I made haddock today but any white fish that isn’t too delicate would be just fine.
- about 1-1/2 pounds haddock, cod or halibut fillets
- 1 cup flour
- 1 teaspoon each s&p
- 1/2 to 1 teaspoon allspice
- 3/4 cup buttermilk
- 1/2 bottle of beer
- 1 egg
- a few dashes Tabasco sauce
- about 3 quarts peanut oil
- In a large bowl, whisk together the flour, s&p and allspice; continue whisking and add the buttermilk, beer, Tabasco and egg; set aside to allow flavors to meld
- In a large stockpot fixed with a thermometer, pour in the peanut oil until it’s 3 or 4 inches deep; with heat on highest setting, heat oil to 365F
- Cut fillets into about 4-ounce portions; pat dry with a paper towel
- Going in batches of two or three at a time, coat fillets in the batter then allow excess to drip off; slowly add each fillet to oil by dipping an end into the oil, waiting a few seconds, then gently laying the fillet down
- Keep an eye on temperature, regulating flame up or down as needed
- After about 3 minutes, when the fish is a deep golden brown, they’re ready to come out
- Use a spider or skimmer to gently lift fillets out of oil and onto a rack with paper towel beneath; don’t set directly on a flat surface or the underside will get mushy
- Continue this process in batches, keeping oil temperature constant and placing completed fillets in a warm oven if desired
At this point you could fry up some potato wedges or, if there’s leftover batter, some onion rings.

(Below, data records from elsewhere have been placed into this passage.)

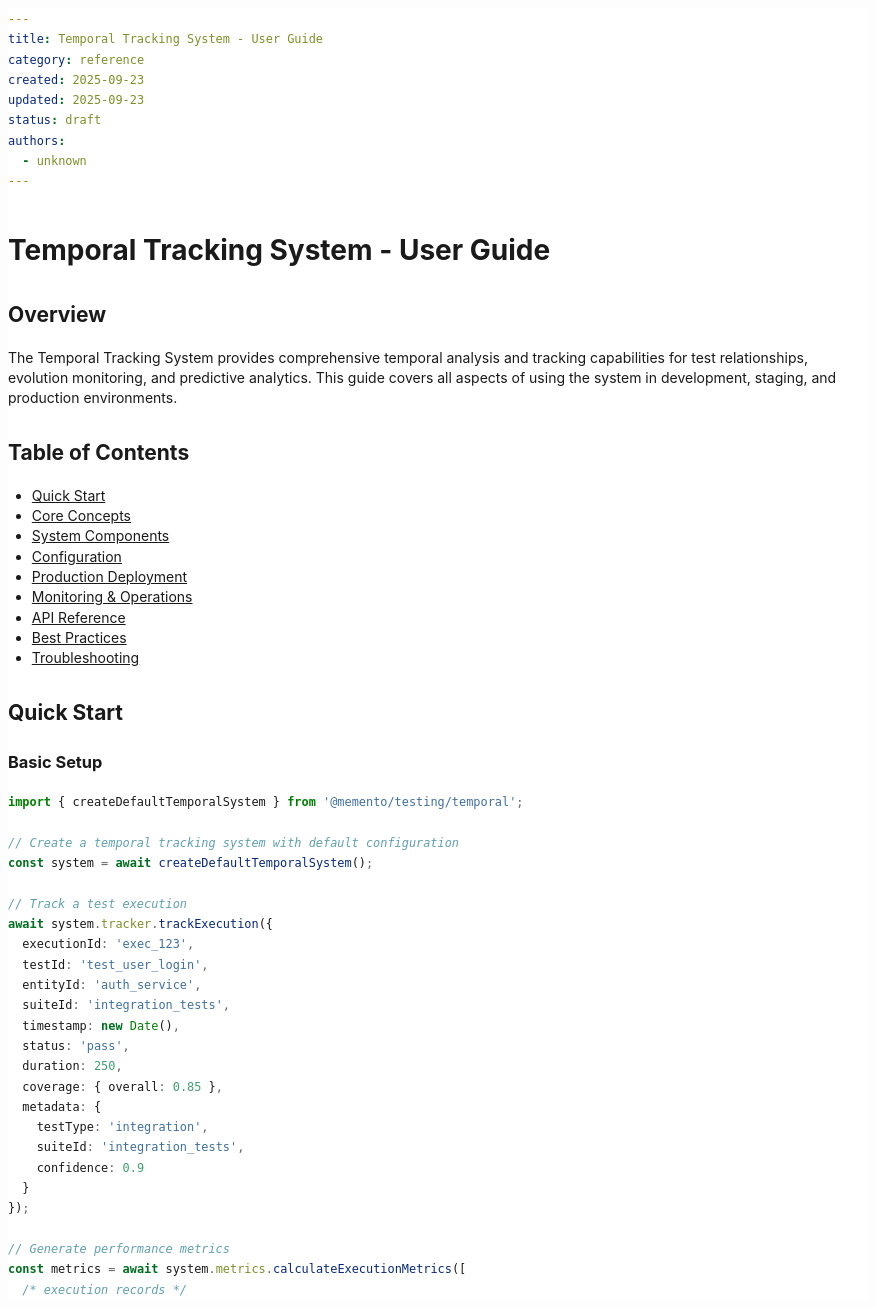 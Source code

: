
 ```yaml
---
title: Temporal Tracking System - User Guide
category: reference
created: 2025-09-23
updated: 2025-09-23
status: draft
authors:
  - unknown
---
```


# Temporal Tracking System - User Guide

## Overview

The Temporal Tracking System provides comprehensive temporal analysis and tracking capabilities for test relationships, evolution monitoring, and predictive analytics. This guide covers all aspects of using the system in development, staging, and production environments.

## Table of Contents

- [Quick Start](#quick-start)
- [Core Concepts](#core-concepts)
- [System Components](#system-components)
- [Configuration](#configuration)
- [Production Deployment](#production-deployment)
- [Monitoring & Operations](#monitoring--operations)
- [API Reference](#api-reference)
- [Best Practices](#best-practices)
- [Troubleshooting](#troubleshooting)

## Quick Start

### Basic Setup

```typescript
import { createDefaultTemporalSystem } from '@memento/testing/temporal';

// Create a temporal tracking system with default configuration
const system = await createDefaultTemporalSystem();

// Track a test execution
await system.tracker.trackExecution({
  executionId: 'exec_123',
  testId: 'test_user_login',
  entityId: 'auth_service',
  suiteId: 'integration_tests',
  timestamp: new Date(),
  status: 'pass',
  duration: 250,
  coverage: { overall: 0.85 },
  metadata: {
    testType: 'integration',
    suiteId: 'integration_tests',
    confidence: 0.9
  }
});

// Generate performance metrics
const metrics = await system.metrics.calculateExecutionMetrics([
  /* execution records */
``` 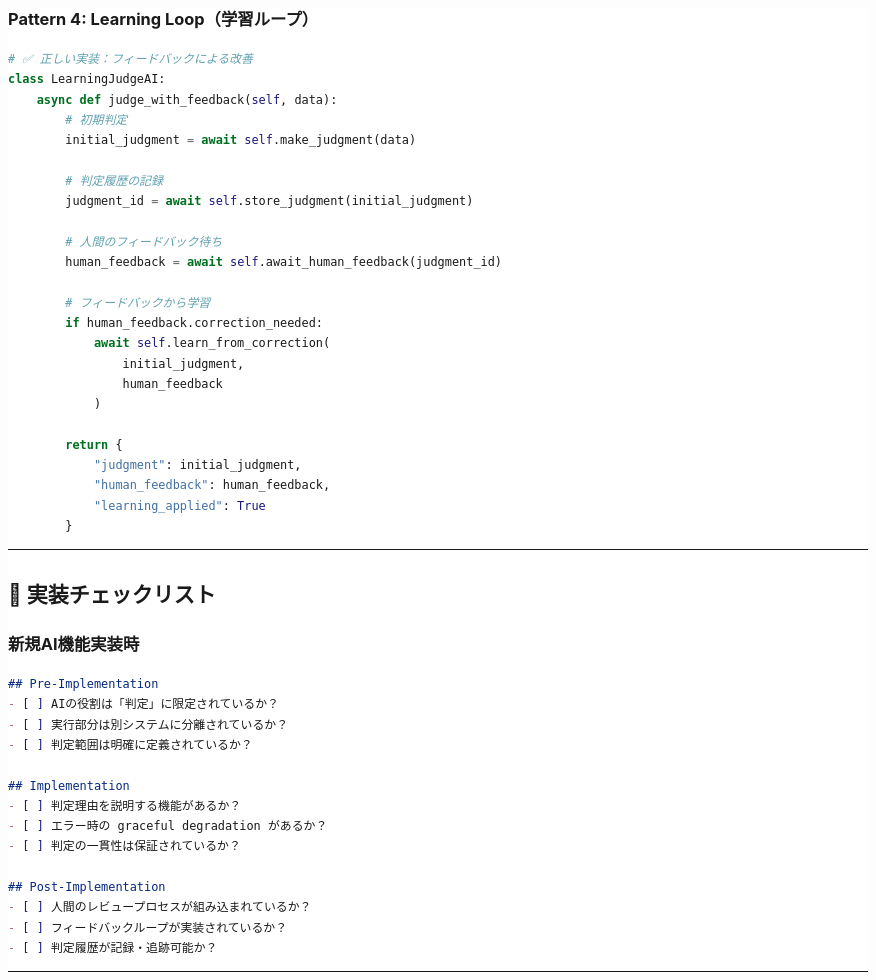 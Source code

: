 ### **Pattern 4: Learning Loop（学習ループ）**

```python
# ✅ 正しい実装：フィードバックによる改善
class LearningJudgeAI:
    async def judge_with_feedback(self, data):
        # 初期判定
        initial_judgment = await self.make_judgment(data)
        
        # 判定履歴の記録
        judgment_id = await self.store_judgment(initial_judgment)
        
        # 人間のフィードバック待ち
        human_feedback = await self.await_human_feedback(judgment_id)
        
        # フィードバックから学習
        if human_feedback.correction_needed:
            await self.learn_from_correction(
                initial_judgment,
                human_feedback
            )
        
        return {
            "judgment": initial_judgment,
            "human_feedback": human_feedback,
            "learning_applied": True
        }
```

---

## 🔧 実装チェックリスト

### **新規AI機能実装時**

```markdown
## Pre-Implementation
- [ ] AIの役割は「判定」に限定されているか？
- [ ] 実行部分は別システムに分離されているか？
- [ ] 判定範囲は明確に定義されているか？

## Implementation
- [ ] 判定理由を説明する機能があるか？
- [ ] エラー時の graceful degradation があるか？
- [ ] 判定の一貫性は保証されているか？

## Post-Implementation
- [ ] 人間のレビュープロセスが組み込まれているか？
- [ ] フィードバックループが実装されているか？
- [ ] 判定履歴が記録・追跡可能か？
```

--- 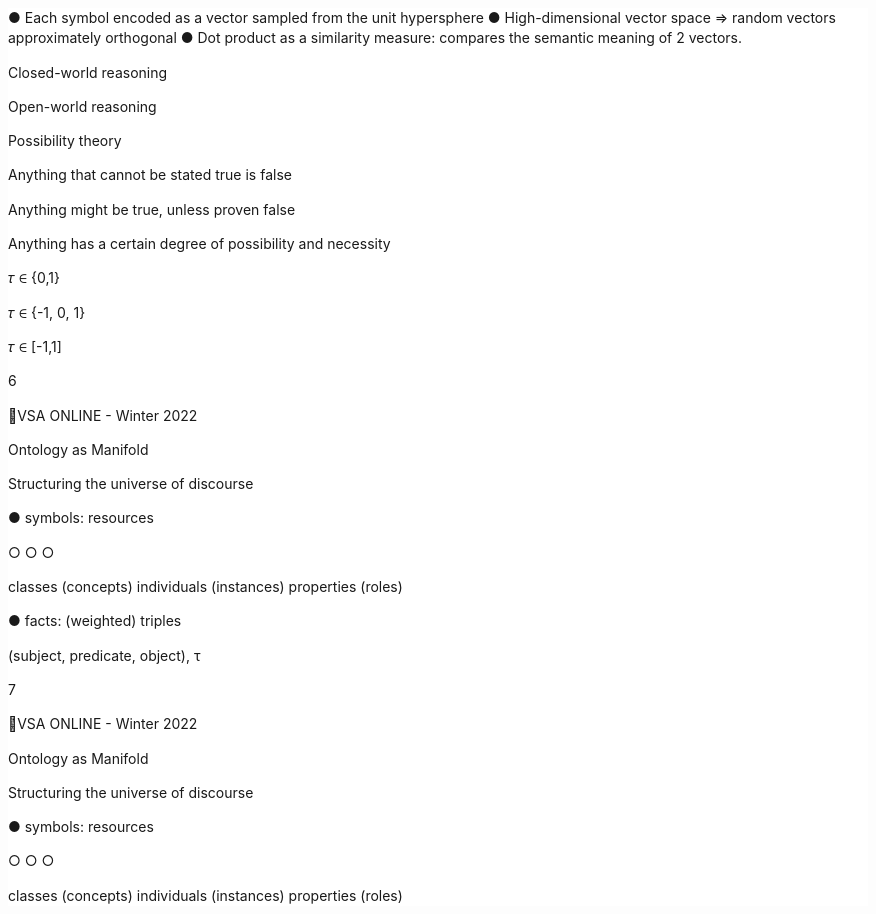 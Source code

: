 ● Each symbol encoded as a vector sampled from the unit hypersphere
● High-dimensional vector space => random vectors approximately orthogonal
● Dot product as a similarity measure: 
compares the semantic meaning of 2 vectors.

Closed-world reasoning

Open-world reasoning

Possibility theory

Anything that cannot be stated true 
is false

Anything might be true, unless 
proven false

Anything has a certain degree of possibility and necessity

𝜏 ∈ {0,1}

𝜏 ∈ {-1, 0, 1}

𝜏 ∈ [-1,1]

6

VSA ONLINE - Winter 2022

Ontology as Manifold

Structuring the universe of discourse

● symbols: resources

○
○
○

classes (concepts)
individuals (instances)
properties (roles)

● facts: (weighted) triples

(subject, predicate, object), τ

7

VSA ONLINE - Winter 2022

Ontology as Manifold

Structuring the universe of discourse

● symbols: resources

○
○
○

classes (concepts)
individuals (instances)
properties (roles)
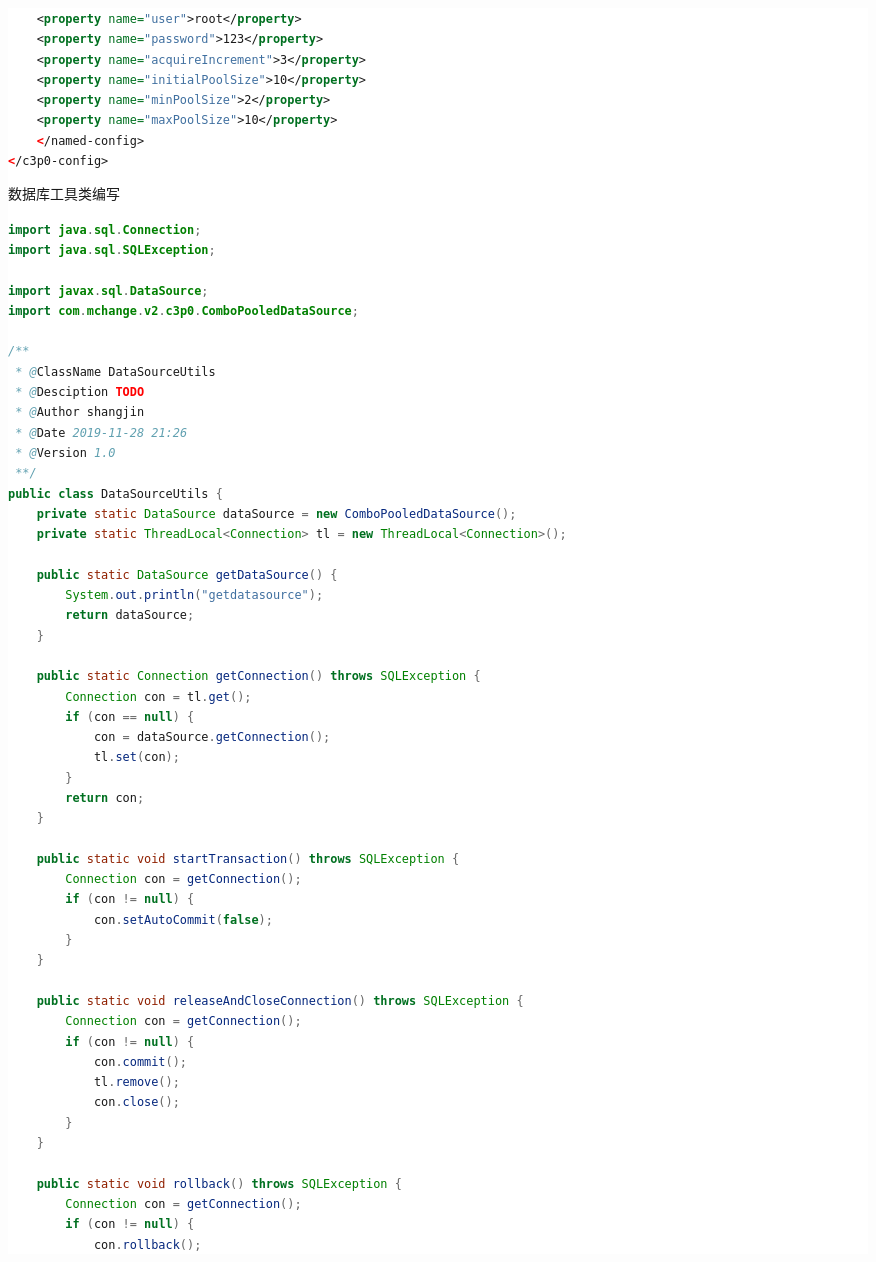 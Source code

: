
 ```xml
	<property name="user">root</property>
	<property name="password">123</property>
	<property name="acquireIncrement">3</property>
	<property name="initialPoolSize">10</property>
	<property name="minPoolSize">2</property>
	<property name="maxPoolSize">10</property>
	</named-config>
</c3p0-config>
```

数据库工具类编写

```java
import java.sql.Connection;
import java.sql.SQLException;

import javax.sql.DataSource;
import com.mchange.v2.c3p0.ComboPooledDataSource;

/**
 * @ClassName DataSourceUtils
 * @Desciption TODO
 * @Author shangjin
 * @Date 2019-11-28 21:26
 * @Version 1.0
 **/
public class DataSourceUtils {
    private static DataSource dataSource = new ComboPooledDataSource();
    private static ThreadLocal<Connection> tl = new ThreadLocal<Connection>();

    public static DataSource getDataSource() {
        System.out.println("getdatasource");
        return dataSource;
    }

    public static Connection getConnection() throws SQLException {
        Connection con = tl.get();
        if (con == null) {
            con = dataSource.getConnection();
            tl.set(con);
        }
        return con;
    }

    public static void startTransaction() throws SQLException {
        Connection con = getConnection();
        if (con != null) {
            con.setAutoCommit(false);
        }
    }

    public static void releaseAndCloseConnection() throws SQLException {
        Connection con = getConnection();
        if (con != null) {
            con.commit();
            tl.remove();
            con.close();
        }
    }

    public static void rollback() throws SQLException {
        Connection con = getConnection();
        if (con != null) {
            con.rollback();
```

I reuse frying oil a few times before discarding by straining it through a fine sieve then transferring to a bottle that’s labeled with the date and how many times used.
For the beer I went with a dark lager; a rich pale ale works good, too. There was a Guinness in the back of the fridge but I decided that would be nicer in a glass…
Whip up a quick bowl of tartar sauce by combining mayonnaise with sweet pickle relish and you’re all set!